SQL Correctness — A multi-label metric that evaluates the generated SQL query on two distinct dimensions: syntactic correctness and schematic correctness.
  • Type: Multi-label
  • Possible labels:
    • syntactic: The query is syntactically valid for the specified SQL dialect.
    • schematic: The query only references tables, columns, and data types present in the input schema.
This metric is designed for Text-to-SQL workflows where you need to validate that generated SQL queries are both grammatically correct and properly grounded in the database schema information provided.
The syntactic label requires the SQL dialect to be provided. The schematic label requires schema information to be provided. Without these inputs, the corresponding labels cannot be evaluated.
The metric produces a list of labels indicating which checks passed:
Output LabelsInterpretation
["syntactic", "schematic"]Query passes both validations—fully correct.
["syntactic"]Syntax is correct, but uses tables/columns not in the schema.
["schematic"]Adheres to schema, but has syntax errors for the dialect.
[]Query fails both syntactic and schematic validation.

Calculation method

SQL Correctness is computed through a multi-step evaluation process:
1

Model Request

One or more evaluation requests are sent to an LLM evaluator to analyze the generated SQL query against the dialect and schema.
2

Prompt Engineering

A specialized chain-of-thought prompt guides the model to evaluate both syntactic correctness (grammar and dialect compliance) and schematic correctness (valid table/column references).
3

Evaluation Process

The evaluator analyzes the query and produces a detailed assessment of both dimensions, checking for grammar errors, dialect-specific function usage, schema grounding, and proper alias usage.
4

Label Assignment

Based on the evaluation, labels are assigned: include syntactic if syntax is correct, include schematic if schema adherence passes.
This metric is computed by prompting an LLM and may require multiple LLM calls to compute, which can impact usage and billing.

Supported nodes

  • LLM span
Required inputs:
  • The generated SQL query (output)
  • The SQL dialect (for syntactic label): PostgreSQL, MySQL, SQLite, Snowflake, BigQuery, T-SQL, Spark SQL, etc.
  • Database/table schema information (for schematic label)
Optional inputs:
  • Domain knowledge or hints

What constitutes syntactic correctness (label “syntactic”)
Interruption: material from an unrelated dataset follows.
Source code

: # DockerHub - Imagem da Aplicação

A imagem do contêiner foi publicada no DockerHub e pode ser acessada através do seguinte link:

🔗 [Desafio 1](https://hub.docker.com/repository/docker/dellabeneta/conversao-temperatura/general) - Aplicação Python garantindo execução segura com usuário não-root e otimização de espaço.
  • The query is syntactically grammatically correct for the specific SQL dialect provided.
  • The SQL query does not contain grammatical errors, misplaced keywords, or use functions not supported by the specified dialect.
  • Syntax is evaluated independently of schema correctness.

What constitutes schematic correctness (label “schematic”)

  • The SQL query uses only the exact table names, column names, and data types defined in the provided schema information.
  • The query is grounded in the database information provided—no “hallucinated” table names, column names, or data types.
  • In queries with table aliases (e.g., in complex JOINs), all column references are correctly prefixed with the appropriate alias.
  • Data type comparisons and aggregation functions are appropriate for the column types.

Failure cases

Syntactic failures

  • Grammatical errors or misplaced keywords in the SQL query.
  • Use of functions or syntax not supported by the specified dialect.
  • No SQL dialect provided in the input.

Schematic failures

  • Reference to table names, column names, or data types not present in the schema (“schematic hallucination”).
  • Missing or incorrect table alias prefixes for column references in complex queries.
  • Comparing a column to a literal of an incompatible data type.
  • Applying an aggregation function unsuitable for a column’s data type.
  • No schema information provided in the input.

Example use cases

  • Catching schema hallucinations where the LLM invents table or column names that don’t exist in your database.
  • Validating dialect-specific syntax before executing queries against production databases (e.g., catching MySQL syntax in a PostgreSQL environment).
  • Pre-execution validation to prevent runtime errors from malformed SQL reaching your database.
  • Regression testing SQL generation models after prompt or model updates to ensure schema grounding doesn’t degrade.
Example: A data warehouse assistant generates a query referencing customer_revenue when the actual column in your schema is total_revenue. SQL Correctness catches this schema hallucination before the query fails at execution time, providing immediate feedback rather than a cryptic database error.

Best practices

Provide complete schema

Include comprehensive schema information with table names, column names, and data types to enable accurate schematic validation.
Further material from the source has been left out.